▸ TASK GOAL:
What's wanted is the full listing, reproduced exactly.

(EXCERPTED DATA)

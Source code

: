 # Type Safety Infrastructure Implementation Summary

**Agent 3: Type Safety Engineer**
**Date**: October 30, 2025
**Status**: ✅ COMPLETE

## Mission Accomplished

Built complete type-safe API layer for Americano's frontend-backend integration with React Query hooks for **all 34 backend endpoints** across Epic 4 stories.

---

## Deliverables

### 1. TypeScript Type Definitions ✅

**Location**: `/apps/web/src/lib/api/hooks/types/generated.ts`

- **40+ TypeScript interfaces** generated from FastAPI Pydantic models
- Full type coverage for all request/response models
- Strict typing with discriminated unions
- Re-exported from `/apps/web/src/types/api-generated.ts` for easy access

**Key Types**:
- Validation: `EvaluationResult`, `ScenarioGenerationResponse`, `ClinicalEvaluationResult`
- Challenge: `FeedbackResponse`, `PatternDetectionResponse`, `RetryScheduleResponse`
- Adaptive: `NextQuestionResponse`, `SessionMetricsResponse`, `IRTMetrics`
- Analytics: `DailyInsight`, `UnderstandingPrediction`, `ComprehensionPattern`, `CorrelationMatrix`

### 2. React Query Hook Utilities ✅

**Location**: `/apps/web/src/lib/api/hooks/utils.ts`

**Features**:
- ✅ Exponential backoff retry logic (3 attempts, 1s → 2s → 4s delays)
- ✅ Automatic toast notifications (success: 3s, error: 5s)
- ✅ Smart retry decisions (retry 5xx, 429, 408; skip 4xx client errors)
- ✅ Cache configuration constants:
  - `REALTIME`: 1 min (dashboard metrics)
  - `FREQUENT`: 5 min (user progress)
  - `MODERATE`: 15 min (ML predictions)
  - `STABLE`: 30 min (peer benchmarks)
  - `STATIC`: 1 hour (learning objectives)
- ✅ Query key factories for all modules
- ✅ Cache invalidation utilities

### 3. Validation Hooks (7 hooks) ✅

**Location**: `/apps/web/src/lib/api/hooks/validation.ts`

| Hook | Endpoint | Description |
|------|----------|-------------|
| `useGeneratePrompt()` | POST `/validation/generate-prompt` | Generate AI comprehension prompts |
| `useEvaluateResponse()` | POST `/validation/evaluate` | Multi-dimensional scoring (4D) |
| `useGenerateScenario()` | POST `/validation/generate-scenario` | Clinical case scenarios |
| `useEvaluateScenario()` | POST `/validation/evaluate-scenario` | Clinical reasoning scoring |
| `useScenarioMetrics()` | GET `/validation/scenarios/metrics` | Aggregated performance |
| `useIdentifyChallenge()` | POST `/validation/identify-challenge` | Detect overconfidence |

(End EXCERPTED DATA)

▸ OUTPUT:
Source code

: # Type Safety Infrastructure Implementation Summary

**Agent 3: Type Safety Engineer**
**Date**: October 30, 2025
**Status**: ✅ COMPLETE

## Mission Accomplished

Built complete type-safe API layer for Americano's frontend-backend integration with React Query hooks for **all 34 backend endpoints** across Epic 4 stories.

---

## Deliverables

### 1. TypeScript Type Definitions ✅

**Location**: `/apps/web/src/lib/api/hooks/types/generated.ts`

- **40+ TypeScript interfaces** generated from FastAPI Pydantic models
- Full type coverage for all request/response models
- Strict typing with discriminated unions
- Re-exported from `/apps/web/src/types/api-generated.ts` for easy access

**Key Types**:
- Validation: `EvaluationResult`, `ScenarioGenerationResponse`, `ClinicalEvaluationResult`
- Challenge: `FeedbackResponse`, `PatternDetectionResponse`, `RetryScheduleResponse`
- Adaptive: `NextQuestionResponse`, `SessionMetricsResponse`, `IRTMetrics`
- Analytics: `DailyInsight`, `UnderstandingPrediction`, `ComprehensionPattern`, `CorrelationMatrix`

### 2. React Query Hook Utilities ✅

**Location**: `/apps/web/src/lib/api/hooks/utils.ts`

**Features**:
- ✅ Exponential backoff retry logic (3 attempts, 1s → 2s → 4s delays)
- ✅ Automatic toast notifications (success: 3s, error: 5s)
- ✅ Smart retry decisions (retry 5xx, 429, 408; skip 4xx client errors)
- ✅ Cache configuration constants:
  - `REALTIME`: 1 min (dashboard metrics)
  - `FREQUENT`: 5 min (user progress)
  - `MODERATE`: 15 min (ML predictions)
  - `STABLE`: 30 min (peer benchmarks)
  - `STATIC`: 1 hour (learning objectives)
- ✅ Query key factories for all modules
- ✅ Cache invalidation utilities

### 3. Validation Hooks (7 hooks) ✅

**Location**: `/apps/web/src/lib/api/hooks/validation.ts`

| Hook | Endpoint | Description |
|------|----------|-------------|
| `useGeneratePrompt()` | POST `/validation/generate-prompt` | Generate AI comprehension prompts |
| `useEvaluateResponse()` | POST `/validation/evaluate` | Multi-dimensional scoring (4D) |
| `useGenerateScenario()` | POST `/validation/generate-scenario` | Clinical case scenarios |
| `useEvaluateScenario()` | POST `/validation/evaluate-scenario` | Clinical reasoning scoring |
| `useScenarioMetrics()` | GET `/validation/scenarios/metrics` | Aggregated performance |
| `useIdentifyChallenge()` | POST `/validation/identify-challenge` | Detect overconfidence |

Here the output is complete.